== ACTION ITEM ==
Using the entries below, write out the line with "We present in", the line with "that should be", and every line in between, exactly as each is written.

== RECORDS SUPPLIED ==
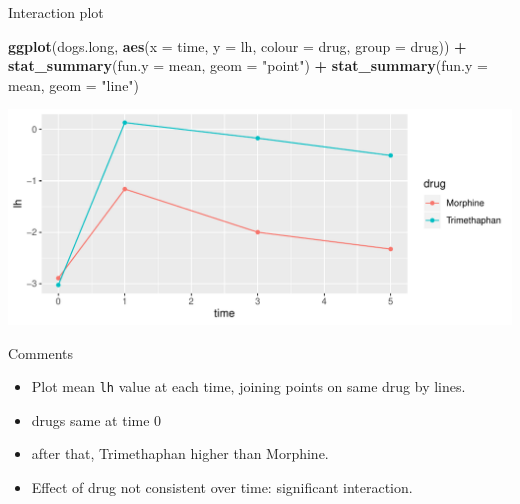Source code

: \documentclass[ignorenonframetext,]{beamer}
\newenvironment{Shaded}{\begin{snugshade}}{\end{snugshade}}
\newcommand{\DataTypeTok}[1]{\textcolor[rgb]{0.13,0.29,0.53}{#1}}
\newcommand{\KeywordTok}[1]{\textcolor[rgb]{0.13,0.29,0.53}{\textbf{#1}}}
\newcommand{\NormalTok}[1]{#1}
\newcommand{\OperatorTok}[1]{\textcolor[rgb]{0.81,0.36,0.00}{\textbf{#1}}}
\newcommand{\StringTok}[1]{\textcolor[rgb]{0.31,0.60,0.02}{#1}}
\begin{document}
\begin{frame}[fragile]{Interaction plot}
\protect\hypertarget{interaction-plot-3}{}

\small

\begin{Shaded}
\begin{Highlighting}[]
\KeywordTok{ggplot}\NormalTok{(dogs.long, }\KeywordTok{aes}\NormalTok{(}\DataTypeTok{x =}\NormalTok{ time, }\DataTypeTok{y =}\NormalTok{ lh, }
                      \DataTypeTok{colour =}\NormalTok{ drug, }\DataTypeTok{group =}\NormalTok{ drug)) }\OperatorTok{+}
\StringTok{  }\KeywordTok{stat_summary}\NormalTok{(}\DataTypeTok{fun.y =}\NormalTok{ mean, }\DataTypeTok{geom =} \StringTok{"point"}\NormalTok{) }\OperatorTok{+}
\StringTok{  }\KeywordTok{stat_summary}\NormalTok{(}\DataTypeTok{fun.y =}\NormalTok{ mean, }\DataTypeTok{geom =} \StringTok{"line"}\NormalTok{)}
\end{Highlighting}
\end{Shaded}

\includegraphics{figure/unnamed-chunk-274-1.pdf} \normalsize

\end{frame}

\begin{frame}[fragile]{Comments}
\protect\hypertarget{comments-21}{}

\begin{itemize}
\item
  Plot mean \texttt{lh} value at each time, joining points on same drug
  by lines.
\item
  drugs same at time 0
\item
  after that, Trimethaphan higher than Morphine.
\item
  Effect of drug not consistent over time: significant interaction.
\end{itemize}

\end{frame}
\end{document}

==

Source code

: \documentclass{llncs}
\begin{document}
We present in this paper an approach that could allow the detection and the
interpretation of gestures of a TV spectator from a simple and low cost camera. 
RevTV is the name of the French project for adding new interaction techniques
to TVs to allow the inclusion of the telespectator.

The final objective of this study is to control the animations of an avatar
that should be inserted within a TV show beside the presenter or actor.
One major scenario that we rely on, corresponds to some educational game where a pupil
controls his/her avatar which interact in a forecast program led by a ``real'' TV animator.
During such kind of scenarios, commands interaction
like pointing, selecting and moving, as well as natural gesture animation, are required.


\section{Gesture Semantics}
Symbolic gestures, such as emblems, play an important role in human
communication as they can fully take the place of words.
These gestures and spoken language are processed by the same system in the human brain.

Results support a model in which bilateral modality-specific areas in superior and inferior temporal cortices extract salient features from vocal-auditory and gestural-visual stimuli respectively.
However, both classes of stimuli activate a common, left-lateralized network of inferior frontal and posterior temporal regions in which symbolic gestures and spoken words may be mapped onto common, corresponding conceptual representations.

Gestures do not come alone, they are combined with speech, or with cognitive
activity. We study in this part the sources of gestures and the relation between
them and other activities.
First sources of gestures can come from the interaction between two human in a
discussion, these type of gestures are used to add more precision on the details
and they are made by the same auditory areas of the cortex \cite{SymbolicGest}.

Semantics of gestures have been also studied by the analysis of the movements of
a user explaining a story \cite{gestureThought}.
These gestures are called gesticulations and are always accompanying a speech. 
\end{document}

== ANSWER FOR THIS EXERCISE ==
We present in this paper an approach that could allow the detection and the
interpretation of gestures of a TV spectator from a simple and low cost camera. 
RevTV is the name of the French project for adding new interaction techniques
to TVs to allow the inclusion of the telespectator.

The final objective of this study is to control the animations of an avatar
that should be inserted within a TV show beside the presenter or actor.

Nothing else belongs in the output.